Brynja hates Harald Bjornsson, a wealthy trader's son just down the street. Bjorn is a rich smug sononvabitch and Harald, his son, has his toffee nose in the air 'cos his daddy's rich. So, she's frustrated by circumstance.

One day an English trade ship crashes on the shores of Norway, and everybody dies. But as Bjorn says, they're only stupid foreigners, so who cares?

Brynja grabs her father's shovel and comes down to the beach as soon as she can, in the hope of finding if she can help somebody. She can't. But there's no-one around yet, and she finds a shield and a maille hauberk that more or less fits her.
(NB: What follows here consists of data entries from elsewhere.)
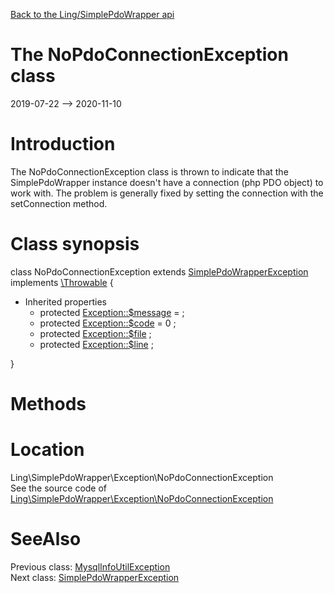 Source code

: [Back to the Ling/SimplePdoWrapper api](https://github.com/lingtalfi/SimplePdoWrapper/blob/master/doc/api/Ling/SimplePdoWrapper.md)



The NoPdoConnectionException class
================
2019-07-22 --> 2020-11-10






Introduction
============

The NoPdoConnectionException class is thrown to indicate that the SimplePdoWrapper instance doesn't have
a connection (php PDO object) to work with.
The problem is generally fixed by setting the connection with the setConnection method.



Class synopsis
==============


class <span class="pl-k">NoPdoConnectionException</span> extends [SimplePdoWrapperException](https://github.com/lingtalfi/SimplePdoWrapper/blob/master/doc/api/Ling/SimplePdoWrapper/Exception/SimplePdoWrapperException.md) implements [\Throwable](http://php.net/manual/en/class.throwable.php) {

- Inherited properties
    - protected  [Exception::$message](#property-message) =  ;
    - protected  [Exception::$code](#property-code) = 0 ;
    - protected  [Exception::$file](#property-file) ;
    - protected  [Exception::$line](#property-line) ;

}






Methods
==============






Location
=============
Ling\SimplePdoWrapper\Exception\NoPdoConnectionException<br>
See the source code of [Ling\SimplePdoWrapper\Exception\NoPdoConnectionException](https://github.com/lingtalfi/SimplePdoWrapper/blob/master/Exception/NoPdoConnectionException.php)



SeeAlso
==============
Previous class: [MysqlInfoUtilException](https://github.com/lingtalfi/SimplePdoWrapper/blob/master/doc/api/Ling/SimplePdoWrapper/Exception/MysqlInfoUtilException.md)<br>Next class: [SimplePdoWrapperException](https://github.com/lingtalfi/SimplePdoWrapper/blob/master/doc/api/Ling/SimplePdoWrapper/Exception/SimplePdoWrapperException.md)<br>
She can't lug all that stuff through town, or everyone will see and start asking questions. So, she buries it on the beach and strolls back into town, pretending that she just found the shovel.
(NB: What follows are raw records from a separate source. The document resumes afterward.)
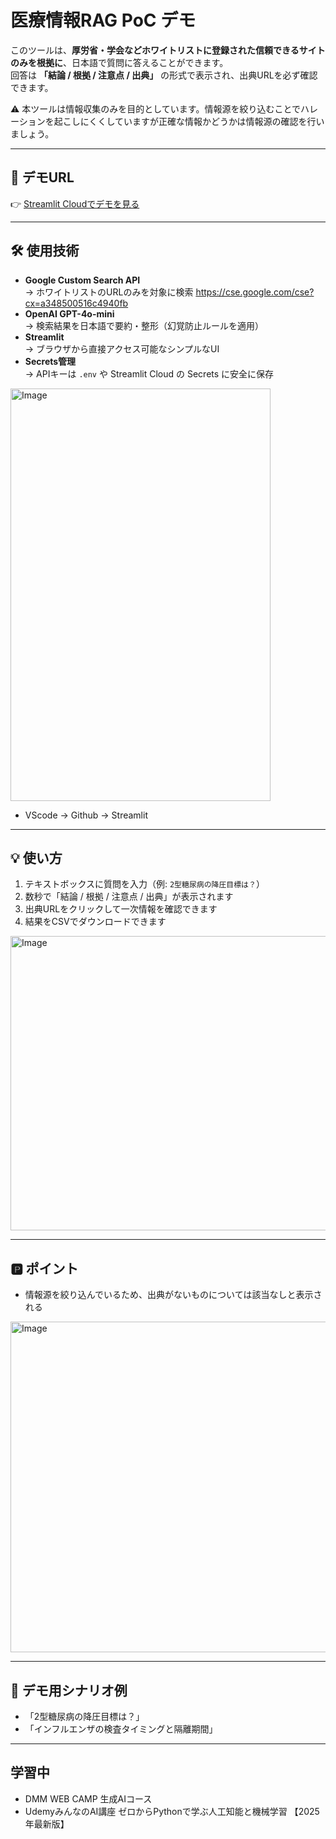 # 医療情報RAG PoC デモ

このツールは、**厚労省・学会などホワイトリストに登録された信頼できるサイトのみを根拠に**、日本語で質問に答えることができます。  
回答は **「結論 / 根拠 / 注意点 / 出典」** の形式で表示され、出典URLを必ず確認できます。  

⚠️ 本ツールは情報収集のみを目的としています。情報源を絞り込むことでハレーションを起こしにくくしていますが正確な情報かどうかは情報源の確認を行いましょう。

---

## 🚀 デモURL
👉 [Streamlit Cloudでデモを見る](https://medicalragdemo-9x87xea88vfrzmepesvhjr.streamlit.app/)

---

## 🛠️ 使用技術
- **Google Custom Search API**  
  → ホワイトリストのURLのみを対象に検索
  https://cse.google.com/cse?cx=a348500516c4940fb
- **OpenAI GPT-4o-mini**  
  → 検索結果を日本語で要約・整形（幻覚防止ルールを適用）  
- **Streamlit**  
  → ブラウザから直接アクセス可能なシンプルなUI  
- **Secrets管理**  
  → APIキーは `.env` や Streamlit Cloud の Secrets に安全に保存

<img width="416" height="660" alt="Image" src="https://github.com/user-attachments/assets/d8d37a5d-0ab7-4904-9488-6672318754db" />

- VScode → Github → Streamlit

---

## 💡 使い方
1. テキストボックスに質問を入力（例: `2型糖尿病の降圧目標は？`）  
2. 数秒で「結論 / 根拠 / 注意点 / 出典」が表示されます  
3. 出典URLをクリックして一次情報を確認できます
4. 結果をCSVでダウンロードできます
<img width="739" height="471" alt="Image" src="https://github.com/user-attachments/assets/135a5574-1de3-4a6c-8a42-cc2ae0429bb5" />


---

## 🅿️ ポイント
- 情報源を絞り込んでいるため、出典がないものについては該当なしと表示される
<img width="740" height="529" alt="Image" src="https://github.com/user-attachments/assets/455f5f05-a977-4b9f-af5e-5cb70fe02f94" />


---

## 📌 デモ用シナリオ例
- 「2型糖尿病の降圧目標は？」  
- 「インフルエンザの検査タイミングと隔離期間」

---

## 学習中
- DMM WEB CAMP 生成AIコース
- UdemyみんなのAI講座 ゼロからPythonで学ぶ人工知能と機械学習 【2025年最新版】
Later that night, at midnight, when nobody is watching she digs up the stuff and admires it. She already has a spear that she uses to keep the wolves away. Now that she has a hauberk and shield, she can be a Viking warrior.

But Harald the stupid toffee-nosed git tries to ruin everything, and blame her for stealing it. Her reply? You have no proof, so nyah. ;-P

The whole thing blows up, and King Haakon the Good comes down himself to restore order. He orders a trial by combat -- first person to be wounded loses.
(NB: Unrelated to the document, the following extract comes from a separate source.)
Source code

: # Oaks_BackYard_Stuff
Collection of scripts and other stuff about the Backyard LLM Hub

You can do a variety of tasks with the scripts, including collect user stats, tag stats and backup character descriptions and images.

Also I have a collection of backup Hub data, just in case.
Brynja wins, and Good King Haakon declares her a true Viking and invites her on his next trip abroad. Huzzah!

(Sorry, once I started, I couldn't stop. ;-) And yes, it sounds like a cartoon - but all the names are plausible, and there actually was a King Haakon the Good of Norway, so it could happen. I even have a title for this story: "You've Got Maille!") ;)
 
Byz Berdott does whatever the heck he wants. Flip a burger? Sure, if he feels like it. Flip ownership of a space castle? Sure, if it's in his weekday plans. Convert a population of singular god followers into a population of multiple-gods followers? Yep, with a little force, conviction, and a smile that will make your aunt worried, he will do it.
 
Zxwyalley (Zx is silent so it's pronounced Wally) hates his name. Unfortunately, he is a mere middle schooler so he is stuck with it. His grandfather's neighbor is a wizard. Said neighbor has also stolen his (deceased) grandfathers identity. He spends a summer up there and gets into all sorts of magical trouble.

Zxwyalley is nervous and shy but gradually opens up to the magical creatures. He likes tinkering and gifts the magical creatures with simple mechanical devices. Except his "grandfather's" cat butler who hates him. In return, he hates the cat and tries to lock it outside.

He appears fairly average with shaggy brown hair and green eyes, but...nah. He's average. His last name is worse than his first, but he never tells anyone what it is. (Including you).